The European Parliament has just expressed itself in favor of the return of removable batteries on smartphones. According to Right to Repair, a coalition of European organizations focused on the subject of repair, the institution voted in favor of removable and easily replaceable batteries this week.
The position adopted by MEPs aims to extend the life of electronic products sold on the market. For the record, the European Union had already considered forcing manufacturers to return to removable batteries in 2020. A draft bill was then developed by the institution, with the stated aim of reducing the amount of electronic waste.
In a report, the Parliament recommends that the battery of “all consumer electronic devices and light means of transport” should be easily replaceable. The institution’s decision does not only concern the mobile telephony sector.
As lithium batteries are found in everything from smartphones to scooters, electric cars and energy storage for smart grids, ensuring they can be removed and replaced when they fail is absolutely essential to ensure products can last for longer and prevent unnecessary waste.
The EU demands the return of smartphones with removable batteries
As Right to Repair points out, the recommendation of the European Parliament is still far from implementation. To transform this report into legislation, the Parliament will have to negotiate with the European Council, the institution which brings together the Heads of State or Heads of Government of the twenty-seven Member States of the European Union.
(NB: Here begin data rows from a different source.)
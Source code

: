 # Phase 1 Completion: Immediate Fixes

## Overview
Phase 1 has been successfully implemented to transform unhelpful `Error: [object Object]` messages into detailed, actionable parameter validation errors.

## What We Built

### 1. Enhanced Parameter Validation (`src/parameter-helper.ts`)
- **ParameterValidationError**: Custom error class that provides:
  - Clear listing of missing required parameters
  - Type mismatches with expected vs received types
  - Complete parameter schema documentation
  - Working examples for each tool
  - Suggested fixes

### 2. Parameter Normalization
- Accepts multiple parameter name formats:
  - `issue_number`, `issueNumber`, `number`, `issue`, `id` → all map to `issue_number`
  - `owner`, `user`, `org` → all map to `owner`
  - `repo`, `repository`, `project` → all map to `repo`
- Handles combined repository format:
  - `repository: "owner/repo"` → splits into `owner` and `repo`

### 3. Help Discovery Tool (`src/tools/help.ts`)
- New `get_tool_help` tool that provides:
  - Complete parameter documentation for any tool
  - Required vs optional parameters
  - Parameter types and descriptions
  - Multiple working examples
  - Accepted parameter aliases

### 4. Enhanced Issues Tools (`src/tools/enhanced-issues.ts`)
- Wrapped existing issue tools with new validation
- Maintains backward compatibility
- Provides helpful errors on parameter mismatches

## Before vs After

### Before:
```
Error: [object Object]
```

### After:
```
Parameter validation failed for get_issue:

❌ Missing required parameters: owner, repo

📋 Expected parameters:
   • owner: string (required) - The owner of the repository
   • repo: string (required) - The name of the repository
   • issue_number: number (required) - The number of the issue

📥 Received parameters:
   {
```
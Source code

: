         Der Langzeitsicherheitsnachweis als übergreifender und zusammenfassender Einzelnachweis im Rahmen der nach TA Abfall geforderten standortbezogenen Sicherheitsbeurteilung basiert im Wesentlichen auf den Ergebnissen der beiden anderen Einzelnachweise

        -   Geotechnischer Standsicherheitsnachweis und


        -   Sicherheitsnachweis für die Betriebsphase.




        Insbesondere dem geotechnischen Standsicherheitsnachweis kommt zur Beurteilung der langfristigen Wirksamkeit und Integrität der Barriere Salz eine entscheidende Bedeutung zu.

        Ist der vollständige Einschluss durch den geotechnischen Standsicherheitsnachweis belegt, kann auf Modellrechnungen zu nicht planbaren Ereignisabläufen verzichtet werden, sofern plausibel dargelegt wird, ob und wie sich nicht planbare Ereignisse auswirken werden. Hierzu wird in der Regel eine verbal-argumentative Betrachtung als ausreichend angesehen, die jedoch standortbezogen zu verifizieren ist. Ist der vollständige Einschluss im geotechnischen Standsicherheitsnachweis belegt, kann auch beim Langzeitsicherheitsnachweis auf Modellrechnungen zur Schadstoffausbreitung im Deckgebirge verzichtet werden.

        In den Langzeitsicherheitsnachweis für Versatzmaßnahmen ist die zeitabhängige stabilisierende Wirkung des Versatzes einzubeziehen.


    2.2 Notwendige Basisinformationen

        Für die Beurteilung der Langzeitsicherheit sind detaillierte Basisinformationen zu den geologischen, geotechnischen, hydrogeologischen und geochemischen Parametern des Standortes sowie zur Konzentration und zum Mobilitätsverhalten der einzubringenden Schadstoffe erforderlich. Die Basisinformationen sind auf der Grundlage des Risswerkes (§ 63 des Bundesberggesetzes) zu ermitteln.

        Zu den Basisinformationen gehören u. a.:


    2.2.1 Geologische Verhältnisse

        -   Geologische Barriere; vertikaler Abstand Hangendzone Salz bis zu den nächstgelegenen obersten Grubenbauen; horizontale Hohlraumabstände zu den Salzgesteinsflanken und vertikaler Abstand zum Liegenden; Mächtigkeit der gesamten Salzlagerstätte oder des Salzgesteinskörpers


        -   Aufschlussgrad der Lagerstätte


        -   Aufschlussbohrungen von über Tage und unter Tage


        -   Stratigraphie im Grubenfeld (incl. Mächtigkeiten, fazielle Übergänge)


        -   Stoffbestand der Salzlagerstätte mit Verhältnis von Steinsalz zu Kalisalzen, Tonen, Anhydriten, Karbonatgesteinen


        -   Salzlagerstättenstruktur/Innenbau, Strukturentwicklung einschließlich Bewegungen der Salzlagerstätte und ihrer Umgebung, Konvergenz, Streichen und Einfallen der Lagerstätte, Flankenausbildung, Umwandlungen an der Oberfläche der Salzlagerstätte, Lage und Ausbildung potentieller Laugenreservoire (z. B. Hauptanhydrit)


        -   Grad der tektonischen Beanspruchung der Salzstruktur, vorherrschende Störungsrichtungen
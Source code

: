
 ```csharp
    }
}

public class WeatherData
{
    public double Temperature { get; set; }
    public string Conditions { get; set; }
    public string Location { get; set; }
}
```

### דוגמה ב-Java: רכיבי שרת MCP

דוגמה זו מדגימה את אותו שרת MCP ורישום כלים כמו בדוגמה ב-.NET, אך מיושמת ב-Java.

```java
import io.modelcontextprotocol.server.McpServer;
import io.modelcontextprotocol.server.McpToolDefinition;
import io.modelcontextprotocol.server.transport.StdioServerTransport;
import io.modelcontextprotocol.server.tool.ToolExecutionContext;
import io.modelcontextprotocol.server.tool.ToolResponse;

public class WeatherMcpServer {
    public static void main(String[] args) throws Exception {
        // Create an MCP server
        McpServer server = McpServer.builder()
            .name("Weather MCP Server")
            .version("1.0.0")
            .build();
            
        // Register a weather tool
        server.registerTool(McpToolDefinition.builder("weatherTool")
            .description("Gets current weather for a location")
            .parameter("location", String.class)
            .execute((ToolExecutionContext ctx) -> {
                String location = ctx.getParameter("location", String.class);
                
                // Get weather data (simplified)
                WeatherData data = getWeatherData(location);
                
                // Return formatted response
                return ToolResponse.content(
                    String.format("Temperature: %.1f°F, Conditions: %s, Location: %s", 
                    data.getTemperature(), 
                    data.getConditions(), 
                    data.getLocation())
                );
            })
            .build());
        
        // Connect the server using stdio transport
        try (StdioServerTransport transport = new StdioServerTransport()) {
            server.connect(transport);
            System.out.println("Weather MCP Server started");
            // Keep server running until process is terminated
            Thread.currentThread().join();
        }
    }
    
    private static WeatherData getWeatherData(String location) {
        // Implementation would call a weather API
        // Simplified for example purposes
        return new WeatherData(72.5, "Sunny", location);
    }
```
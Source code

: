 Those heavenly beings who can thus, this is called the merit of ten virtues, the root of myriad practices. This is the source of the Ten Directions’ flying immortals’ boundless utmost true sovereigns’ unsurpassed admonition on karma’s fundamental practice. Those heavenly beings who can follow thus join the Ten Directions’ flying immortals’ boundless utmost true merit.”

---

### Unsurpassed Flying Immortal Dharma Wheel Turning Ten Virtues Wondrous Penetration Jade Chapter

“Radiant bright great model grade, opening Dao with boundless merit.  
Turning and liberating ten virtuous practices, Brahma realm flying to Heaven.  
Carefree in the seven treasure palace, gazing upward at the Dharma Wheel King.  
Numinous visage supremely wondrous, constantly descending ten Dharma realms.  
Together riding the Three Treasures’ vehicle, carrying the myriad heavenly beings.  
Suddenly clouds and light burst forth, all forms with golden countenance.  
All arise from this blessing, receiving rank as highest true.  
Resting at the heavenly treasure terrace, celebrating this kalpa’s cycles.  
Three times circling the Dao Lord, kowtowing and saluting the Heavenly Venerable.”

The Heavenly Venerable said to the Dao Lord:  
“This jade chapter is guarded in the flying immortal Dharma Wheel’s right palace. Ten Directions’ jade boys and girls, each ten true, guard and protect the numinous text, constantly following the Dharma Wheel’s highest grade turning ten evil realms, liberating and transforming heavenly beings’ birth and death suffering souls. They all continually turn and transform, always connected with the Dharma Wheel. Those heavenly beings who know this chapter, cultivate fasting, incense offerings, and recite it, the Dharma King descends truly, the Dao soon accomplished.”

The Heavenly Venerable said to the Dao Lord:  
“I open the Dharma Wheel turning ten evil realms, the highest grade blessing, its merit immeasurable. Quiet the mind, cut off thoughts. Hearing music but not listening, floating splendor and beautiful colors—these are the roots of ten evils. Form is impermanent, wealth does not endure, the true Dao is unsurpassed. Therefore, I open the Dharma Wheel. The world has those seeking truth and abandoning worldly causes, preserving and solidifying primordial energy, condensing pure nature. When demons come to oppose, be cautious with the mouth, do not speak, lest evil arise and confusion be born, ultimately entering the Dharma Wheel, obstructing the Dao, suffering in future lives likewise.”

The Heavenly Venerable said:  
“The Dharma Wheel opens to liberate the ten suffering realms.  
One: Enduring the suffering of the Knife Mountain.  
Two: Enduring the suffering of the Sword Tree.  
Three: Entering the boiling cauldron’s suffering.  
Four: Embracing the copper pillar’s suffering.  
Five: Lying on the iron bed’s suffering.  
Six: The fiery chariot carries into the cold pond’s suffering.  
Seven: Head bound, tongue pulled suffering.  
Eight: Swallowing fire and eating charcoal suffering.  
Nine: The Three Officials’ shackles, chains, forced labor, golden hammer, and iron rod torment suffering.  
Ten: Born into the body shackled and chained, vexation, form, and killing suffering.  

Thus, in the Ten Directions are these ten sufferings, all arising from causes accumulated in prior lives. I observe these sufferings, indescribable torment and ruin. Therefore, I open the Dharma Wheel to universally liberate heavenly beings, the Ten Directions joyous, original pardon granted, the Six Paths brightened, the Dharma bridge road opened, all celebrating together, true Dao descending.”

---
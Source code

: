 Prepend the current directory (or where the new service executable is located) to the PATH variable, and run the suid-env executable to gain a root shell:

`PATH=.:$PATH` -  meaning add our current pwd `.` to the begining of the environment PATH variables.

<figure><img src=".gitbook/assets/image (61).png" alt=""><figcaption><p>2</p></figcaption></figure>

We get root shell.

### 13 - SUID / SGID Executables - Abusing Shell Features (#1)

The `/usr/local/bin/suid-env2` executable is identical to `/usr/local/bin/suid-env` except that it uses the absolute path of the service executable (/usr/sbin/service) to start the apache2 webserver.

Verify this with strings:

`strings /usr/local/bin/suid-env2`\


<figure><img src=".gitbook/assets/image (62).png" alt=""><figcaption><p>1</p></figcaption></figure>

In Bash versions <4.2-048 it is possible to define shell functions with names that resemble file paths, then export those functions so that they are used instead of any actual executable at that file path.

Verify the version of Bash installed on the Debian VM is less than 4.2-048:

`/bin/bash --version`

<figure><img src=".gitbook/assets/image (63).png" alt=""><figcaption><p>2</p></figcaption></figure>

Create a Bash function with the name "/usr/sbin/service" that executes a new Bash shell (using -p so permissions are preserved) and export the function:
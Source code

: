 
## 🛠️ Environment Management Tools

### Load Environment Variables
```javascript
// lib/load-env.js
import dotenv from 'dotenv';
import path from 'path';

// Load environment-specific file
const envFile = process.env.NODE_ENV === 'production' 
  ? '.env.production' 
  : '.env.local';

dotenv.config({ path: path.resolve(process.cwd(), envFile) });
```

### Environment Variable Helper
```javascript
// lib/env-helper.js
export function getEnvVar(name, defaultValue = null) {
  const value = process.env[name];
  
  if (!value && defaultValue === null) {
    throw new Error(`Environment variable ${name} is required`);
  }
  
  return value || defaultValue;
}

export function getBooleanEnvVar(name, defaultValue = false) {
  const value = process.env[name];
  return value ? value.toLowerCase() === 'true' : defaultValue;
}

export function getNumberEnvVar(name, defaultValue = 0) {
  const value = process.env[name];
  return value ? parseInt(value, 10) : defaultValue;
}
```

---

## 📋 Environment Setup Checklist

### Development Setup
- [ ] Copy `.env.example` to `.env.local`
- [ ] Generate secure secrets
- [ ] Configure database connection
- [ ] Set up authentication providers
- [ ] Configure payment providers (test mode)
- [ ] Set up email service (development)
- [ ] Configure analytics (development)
The Parliament report also says that the batteries for consumer electronics should be available as spare parts for a minimum of 10 years after the last model was available on the market.
“If negotiations go well, the settlement could pass in 2022,” notes Right to Repair. The entry into force of the measure will take place on January 1, 2024. Parliament plans to give manufacturers 12 to 24 months to comply with the legislation.
A final decision on the Council’s position should btake place during the Environment Council on the 17th of March.
For the youngest among us, smartphones have always come with built-in batteries. Until a few years ago, however, the market was full of phones with detachable batteries. To replace the accumulator, it was then enough to open the hull of the device. Manipulation was accessible to anyone.
The trend of increasingly thin smartphones has forced brands to abandon the removable battery. Nowadays, there are hardly any phones that has a battery that is not directly part of the structure.